# Illinois Sales  tax on Ebay



## Keith (Jul 28, 2011)

I just found out the hard way that if I buy anything in Illinois on Flea Bay I have to pay what must be near 10% sales tax, I just bought An ounce of silver for 42.05, which is already over spot, Then when paying my bill it added on 5 dollars for sales tax. so between shipping and the tax I ended up paying 50 bucs on something that is  spot valued today at less than 40.  Sure would hate to find that out after just paying like 800 bucs for a bike....that would be about 80 bucs tax.I think I'm done with e-bay.The last two antiques I bought were fake   one had a china sticker on the bubble wrap.Then they start charging me as a seller for the fee I had to charge for shipping,,,,,errrrrrr

Keith


----------



## Rust_Trader (Jul 28, 2011)

*Feebay*

Feebay charges for everything I think The Cabe should come up with like an auction site to sell vintage bicycles,cars,advertising or any transportation related items. I think this site is well known to be successful and take a big hit against feebay.


----------



## militarymonark (Jul 28, 2011)

we have a member that has a vintage bike auction site i think


----------



## SailorMac (Jul 28, 2011)

Yet another reason to continue my eBay boycott.


----------



## partsguy (Jul 28, 2011)

They get rich as they are. All they need to do is charge an annual membership fee for BUYERS AND SELLERS of about $20. With the high volume of traffic they get, they will have plenty of profit. Or charge like $1 as the total final value fee on any item. These value fees on shipping come from people charing too much on shipping. For example, a $100 item lised for $1, but with $99 shipping. This hurts the honest sellers like me or those who sell only occasionally (like me).

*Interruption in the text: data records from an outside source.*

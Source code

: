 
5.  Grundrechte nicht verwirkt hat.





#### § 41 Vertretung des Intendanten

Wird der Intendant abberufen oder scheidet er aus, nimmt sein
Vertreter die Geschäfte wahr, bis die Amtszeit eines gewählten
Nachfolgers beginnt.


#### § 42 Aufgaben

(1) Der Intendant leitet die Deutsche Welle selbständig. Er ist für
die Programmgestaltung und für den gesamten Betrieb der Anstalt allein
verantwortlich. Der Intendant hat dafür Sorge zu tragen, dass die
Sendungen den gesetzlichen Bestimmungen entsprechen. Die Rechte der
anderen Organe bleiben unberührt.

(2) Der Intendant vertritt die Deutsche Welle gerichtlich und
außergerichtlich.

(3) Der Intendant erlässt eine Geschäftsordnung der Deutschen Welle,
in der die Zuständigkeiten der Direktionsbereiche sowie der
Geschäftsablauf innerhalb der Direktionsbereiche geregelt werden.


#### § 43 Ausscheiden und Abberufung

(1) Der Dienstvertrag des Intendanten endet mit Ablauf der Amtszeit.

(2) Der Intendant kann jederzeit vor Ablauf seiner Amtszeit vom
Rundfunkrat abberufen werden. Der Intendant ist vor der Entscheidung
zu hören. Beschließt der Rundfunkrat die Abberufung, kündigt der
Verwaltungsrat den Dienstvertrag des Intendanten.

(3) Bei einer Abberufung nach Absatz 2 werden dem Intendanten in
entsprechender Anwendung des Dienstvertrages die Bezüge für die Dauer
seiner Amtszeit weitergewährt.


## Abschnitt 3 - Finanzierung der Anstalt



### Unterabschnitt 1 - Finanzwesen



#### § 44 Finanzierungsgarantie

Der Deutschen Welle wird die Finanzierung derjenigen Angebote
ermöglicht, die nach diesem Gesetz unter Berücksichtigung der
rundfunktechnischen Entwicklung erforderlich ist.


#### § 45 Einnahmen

They have such high volume of traffic that they can charge ANYTHING and make a lot of profit.


----------



## abe lugo (Jul 28, 2011)

*ebay and amazon will...*

start charging tax to profesional sellers with ebay stores, if you got taxed from a small time seller, they might have a small store in that state.
Each stat is trying to make extra money by charging new internet taxes from online retailers .


----------



## Keith (Jul 28, 2011)

*My E-bay Rant Part two*

Well The seller told me she was surprised to see that i was charged tax???? Odd cause the seller sets the fee per E-bay phone call.Now after a very...oh lets say firm and to the point e-mail I sent the seller. They Realized that they should not have charged me tax on bullion....odd since she didn't even know she charged me sales tax in her 1st E-Mail, Now she is going to refund my tax, and I'm not gonna do business with her again. Its to bad cause I've had some positive deals  with E-bay. I e-mail quite a bit with a guy on the Outer Banks where I vacation. I will be finding out what the Tax Law is. After all it is Illinois ....we tax everything.     Keith


----------



## Aerocycle36 (Jul 28, 2011)

*Internet purchases*

Illinois did pass a law requiring Illinois residents to pay sales on internet purchases from businesses, no matter where the businesses  are located. but I don't know if that applies to purchases from private individuals, AND I don't know if that includes "over the telephone" purchases.  It just might but I've never heard that mentioned.


----------



## chitown (Jul 28, 2011)

*not sure bout dat*

10% seems a little high. I'd check into the laws but that would require less time researching cool old kids bikes.

My nightmare scenario is that the seller could collect and never report it to the state and it would be hard for the state to research and audit and know what taxes were paid by who. Does ebay monitor and report the tax???... not from what I understand about the new law. I believe it's up to the seller to collect and report tax collected.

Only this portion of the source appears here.